> **TASK DETAILS**:
Below are records. Copy every line with "calculation" in it.

[Collected data entries]
[Start of Attachment]
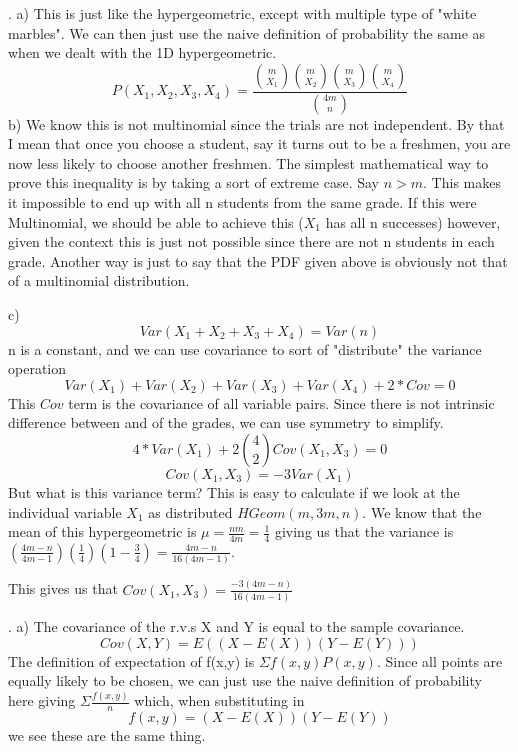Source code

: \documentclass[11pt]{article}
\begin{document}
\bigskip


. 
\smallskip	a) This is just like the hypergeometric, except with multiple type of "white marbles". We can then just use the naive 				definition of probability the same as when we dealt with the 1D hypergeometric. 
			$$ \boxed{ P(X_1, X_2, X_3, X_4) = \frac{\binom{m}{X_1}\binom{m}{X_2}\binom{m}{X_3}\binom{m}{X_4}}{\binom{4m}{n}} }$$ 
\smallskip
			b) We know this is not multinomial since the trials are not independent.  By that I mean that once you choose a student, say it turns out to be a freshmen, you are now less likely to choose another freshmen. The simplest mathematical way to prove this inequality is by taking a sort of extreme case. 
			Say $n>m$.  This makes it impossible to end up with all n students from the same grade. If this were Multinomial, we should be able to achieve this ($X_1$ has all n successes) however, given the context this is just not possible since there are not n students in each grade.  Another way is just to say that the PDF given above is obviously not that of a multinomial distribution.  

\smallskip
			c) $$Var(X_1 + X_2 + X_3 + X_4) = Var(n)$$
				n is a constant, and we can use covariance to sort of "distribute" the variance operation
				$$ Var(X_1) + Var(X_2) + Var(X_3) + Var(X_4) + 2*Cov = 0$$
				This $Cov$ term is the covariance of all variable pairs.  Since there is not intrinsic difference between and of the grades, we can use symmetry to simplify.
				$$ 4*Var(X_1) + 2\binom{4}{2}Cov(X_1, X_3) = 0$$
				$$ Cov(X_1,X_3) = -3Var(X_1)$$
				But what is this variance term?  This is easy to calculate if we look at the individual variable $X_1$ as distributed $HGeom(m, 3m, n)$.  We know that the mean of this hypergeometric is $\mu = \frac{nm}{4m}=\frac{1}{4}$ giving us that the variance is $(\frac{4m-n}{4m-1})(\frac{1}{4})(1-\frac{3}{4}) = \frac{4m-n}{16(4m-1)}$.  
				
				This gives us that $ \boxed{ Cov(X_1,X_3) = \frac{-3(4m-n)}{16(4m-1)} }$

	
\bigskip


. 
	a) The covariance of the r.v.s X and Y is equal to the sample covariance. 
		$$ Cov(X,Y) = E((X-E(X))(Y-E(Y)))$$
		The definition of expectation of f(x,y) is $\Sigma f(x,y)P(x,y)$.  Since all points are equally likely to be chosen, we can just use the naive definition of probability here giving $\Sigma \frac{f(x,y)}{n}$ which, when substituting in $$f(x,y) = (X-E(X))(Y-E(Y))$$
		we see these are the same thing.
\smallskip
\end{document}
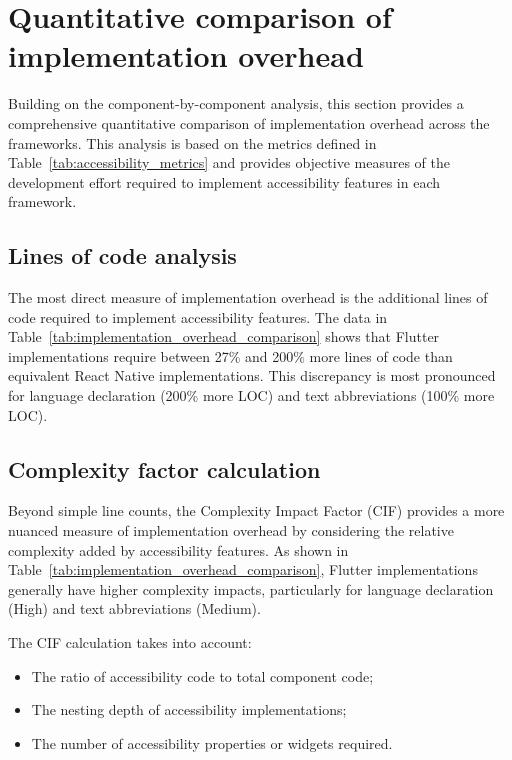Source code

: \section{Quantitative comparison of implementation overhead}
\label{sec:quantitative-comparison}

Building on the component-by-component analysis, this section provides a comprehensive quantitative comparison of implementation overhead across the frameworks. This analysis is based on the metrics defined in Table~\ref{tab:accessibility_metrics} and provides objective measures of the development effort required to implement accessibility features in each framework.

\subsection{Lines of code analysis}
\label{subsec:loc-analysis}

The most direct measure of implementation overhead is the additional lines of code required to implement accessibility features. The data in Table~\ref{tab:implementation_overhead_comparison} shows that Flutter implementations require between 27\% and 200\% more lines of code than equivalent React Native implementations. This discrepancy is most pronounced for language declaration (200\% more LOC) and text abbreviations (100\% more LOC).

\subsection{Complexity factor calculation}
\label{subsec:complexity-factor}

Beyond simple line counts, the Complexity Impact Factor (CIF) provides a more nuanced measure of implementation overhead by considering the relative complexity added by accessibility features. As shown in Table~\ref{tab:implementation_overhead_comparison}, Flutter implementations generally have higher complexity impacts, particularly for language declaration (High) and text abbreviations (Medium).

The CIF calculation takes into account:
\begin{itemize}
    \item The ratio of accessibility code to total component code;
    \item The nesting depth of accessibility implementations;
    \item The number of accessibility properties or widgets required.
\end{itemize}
[End of Attachment]
> **YOUR SOLUTION**:
\subsection{Complexity factor calculation}
The CIF calculation takes into account:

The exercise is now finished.